Seit 1890 aber ist es in der Bedeutung: „Nebenberuf“ nachgewiesen.
Im Thai (das habe ich ergoogelt und eine Schwägerin von mir hat es bestätigt) heißt สาวไซด์ไลน์ eine Frau, die sich im „Nebenberuf“ prostituiert. Oft sind es Studentinnen, die sich ihr Studium oder ihr Luxusleben auf diese Art finanzieren.
Es gibt auch eine website (https://www.24sidelineth.com/ ) auf der derartige Frauen ihre Vorzüge anpreisen. So fand ich z.B. die Anzeige:
รับงานอยุ่แถวรังสิตสะพานแดงซอย26ฟอลีลาวดี ชื่อนัตตี้ อายุ20 หนัก45สุง155 หน้าอกพอมี ผิวสองสี
ค่าขนม1500 2น้ำ1800 โม๊กสดได้ ดูดนมได้ เล่นท่าได้ ไม่เอาสด ไม่เอาก้น ไม่จูบปาก สนใจไอดี line kwangbas1234 เบอติดต่อ0624024605
Ich übersetze mal das Wesentliche: ich arbeite in der Gegend von Rangsit….., bin 20 Jahre alt, 45 kg schwer, 1.55 m groß, Brüste gibt es ausreichend, Haut nicht hell, nicht dunkel (wörtlich: Haut 2 Farben).
Der „Preis des Kuchens“ beträgt 1500 Baht….. „smoke“ o.k., Brustlutschen o.k…..,keine Penetration „ohne“, nicht von hinten, kein Küssen auf den Mund.
Wer interessiert ist, möge mich unter…kontaktieren. (Ich hoffe, ich habe alles verstanden)
Erwin

----------


## wein4tler

Ist es bitte möglich, die in Thaischrift geschriebenen Wörter etwas größer zu schreiben. Ich tue mir immer sehr schwer damit diese zu lesen.
zB.: mit Größe 5:  สาวไซด์ไลน์

รับงานอยุ่แถวรังสิตสะพานแดงซอย26ฟอลีลาวดี ชื่อนัตตี้ อายุ20 หนัก45สุง155 หน้าอกพอมี ผิวสองสี
ค่าขนม1500 2น้ำ1800 โม๊กสดได้ ดูดนมได้ เล่นท่าได้ ไม่เอาสด ไม่เอาก้น ไม่จูบปาก สนใจไอดี line kwangbas1234 เบอติดต่อ0624024605

So sind die kleinen Zeichen ober- und unterhalb der Buchstaben leichter zu erkennen. Danke.

----------


## Erwin

o.k., ich werde es versuchen!
แร์วิน   (so steht mein Name auf der Heiratsurkunde, ihn völlig richtig auszusprechen, hat noch kein Thai vermocht...)

----------


## thedi

> ...แร์วิน   (so steht mein Name auf der Heiratsurkunde, ihn völlig richtig auszusprechen, hat noch kein Thai vermocht...)

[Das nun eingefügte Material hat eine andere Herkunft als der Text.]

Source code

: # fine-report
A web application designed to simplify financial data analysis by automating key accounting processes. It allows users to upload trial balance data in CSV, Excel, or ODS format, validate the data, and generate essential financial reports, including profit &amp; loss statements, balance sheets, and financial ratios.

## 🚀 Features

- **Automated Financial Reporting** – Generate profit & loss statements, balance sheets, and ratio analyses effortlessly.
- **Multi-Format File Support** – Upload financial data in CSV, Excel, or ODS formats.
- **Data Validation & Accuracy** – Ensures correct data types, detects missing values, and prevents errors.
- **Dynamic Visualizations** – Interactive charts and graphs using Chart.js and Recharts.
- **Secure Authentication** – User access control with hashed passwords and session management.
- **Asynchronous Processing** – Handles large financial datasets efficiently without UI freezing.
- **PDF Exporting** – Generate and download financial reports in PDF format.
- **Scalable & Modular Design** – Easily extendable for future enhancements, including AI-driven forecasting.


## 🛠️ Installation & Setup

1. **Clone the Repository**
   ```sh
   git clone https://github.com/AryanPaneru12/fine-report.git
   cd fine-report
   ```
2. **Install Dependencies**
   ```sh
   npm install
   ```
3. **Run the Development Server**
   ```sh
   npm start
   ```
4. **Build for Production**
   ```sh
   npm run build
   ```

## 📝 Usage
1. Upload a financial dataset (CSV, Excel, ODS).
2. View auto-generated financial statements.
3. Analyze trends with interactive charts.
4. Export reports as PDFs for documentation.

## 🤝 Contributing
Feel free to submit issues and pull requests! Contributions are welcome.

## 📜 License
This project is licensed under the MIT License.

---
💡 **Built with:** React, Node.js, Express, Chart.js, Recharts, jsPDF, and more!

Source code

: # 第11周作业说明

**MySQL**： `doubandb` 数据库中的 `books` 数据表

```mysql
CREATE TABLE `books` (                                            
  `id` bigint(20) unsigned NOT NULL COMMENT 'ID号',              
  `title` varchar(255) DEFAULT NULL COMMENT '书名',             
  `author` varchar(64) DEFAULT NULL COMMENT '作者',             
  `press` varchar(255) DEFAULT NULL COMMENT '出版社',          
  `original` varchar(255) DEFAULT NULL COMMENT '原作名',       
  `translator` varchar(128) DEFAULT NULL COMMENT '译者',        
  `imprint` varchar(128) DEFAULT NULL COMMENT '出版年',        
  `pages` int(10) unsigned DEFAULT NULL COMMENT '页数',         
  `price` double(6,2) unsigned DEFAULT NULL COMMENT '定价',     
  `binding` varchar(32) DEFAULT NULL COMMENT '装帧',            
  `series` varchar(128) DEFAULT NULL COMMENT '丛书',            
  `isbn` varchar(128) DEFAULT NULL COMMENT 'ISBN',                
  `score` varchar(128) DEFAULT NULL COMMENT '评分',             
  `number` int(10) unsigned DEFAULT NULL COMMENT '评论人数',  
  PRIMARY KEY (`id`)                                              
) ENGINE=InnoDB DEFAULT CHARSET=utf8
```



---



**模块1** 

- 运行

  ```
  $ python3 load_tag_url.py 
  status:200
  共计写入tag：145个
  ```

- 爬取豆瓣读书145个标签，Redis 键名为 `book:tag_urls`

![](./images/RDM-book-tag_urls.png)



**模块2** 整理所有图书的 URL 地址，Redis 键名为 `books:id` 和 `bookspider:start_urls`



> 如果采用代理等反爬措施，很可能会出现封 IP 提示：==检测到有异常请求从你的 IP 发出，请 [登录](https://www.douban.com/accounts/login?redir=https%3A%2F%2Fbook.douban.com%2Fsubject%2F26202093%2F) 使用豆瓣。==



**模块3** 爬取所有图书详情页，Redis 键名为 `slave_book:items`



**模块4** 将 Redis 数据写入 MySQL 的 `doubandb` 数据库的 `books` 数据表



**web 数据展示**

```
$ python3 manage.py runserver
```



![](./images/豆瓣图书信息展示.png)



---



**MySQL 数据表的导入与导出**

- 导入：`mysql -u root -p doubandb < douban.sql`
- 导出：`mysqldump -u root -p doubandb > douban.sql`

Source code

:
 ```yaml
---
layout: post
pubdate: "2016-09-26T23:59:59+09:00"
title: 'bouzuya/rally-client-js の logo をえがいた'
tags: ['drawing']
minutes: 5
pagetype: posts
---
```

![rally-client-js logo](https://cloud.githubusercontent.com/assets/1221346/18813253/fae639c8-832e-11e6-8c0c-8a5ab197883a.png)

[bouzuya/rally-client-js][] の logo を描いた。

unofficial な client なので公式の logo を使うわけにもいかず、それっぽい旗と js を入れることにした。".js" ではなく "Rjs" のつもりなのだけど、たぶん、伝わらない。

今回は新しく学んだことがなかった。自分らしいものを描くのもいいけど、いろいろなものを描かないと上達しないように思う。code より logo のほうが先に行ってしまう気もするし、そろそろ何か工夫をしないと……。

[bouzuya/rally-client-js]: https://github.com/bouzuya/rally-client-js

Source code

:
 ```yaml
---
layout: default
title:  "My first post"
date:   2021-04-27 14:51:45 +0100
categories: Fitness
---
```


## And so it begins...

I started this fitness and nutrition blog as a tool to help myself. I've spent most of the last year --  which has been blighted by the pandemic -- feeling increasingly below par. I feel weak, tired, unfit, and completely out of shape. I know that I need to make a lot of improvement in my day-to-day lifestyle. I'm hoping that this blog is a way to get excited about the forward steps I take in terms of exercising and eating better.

Kein Wunder, dass das Thais nicht aussprechen können. So wie es geschrieben ist, verstösst das gegen die Regeln der Thai Schrift.

แ ist ein Vokal, der als (langes) 'ää' ausgesprochen wird. Er wird *vor* dem Konsonant geschrieben, *nach* dem er ausgesprochen wird.
รist ein Konsonant, der als 'r' ausgesprochen wird. Somit hätten wir bis dahin 'rää'
Mit dem kleinen Hacken oben drauf (ร์) wird besagt, dass das 'r' und allfällige weitere Zeichen bis zum Silben Ende stumm bleiben. Das geht aber nicht, weil das ร als Silbenanfangs-Konsonant nicht gleichzeitig ein stummes Silbenende sein kann.
วิน ist dann OK: wird 'win' ausgesprochen.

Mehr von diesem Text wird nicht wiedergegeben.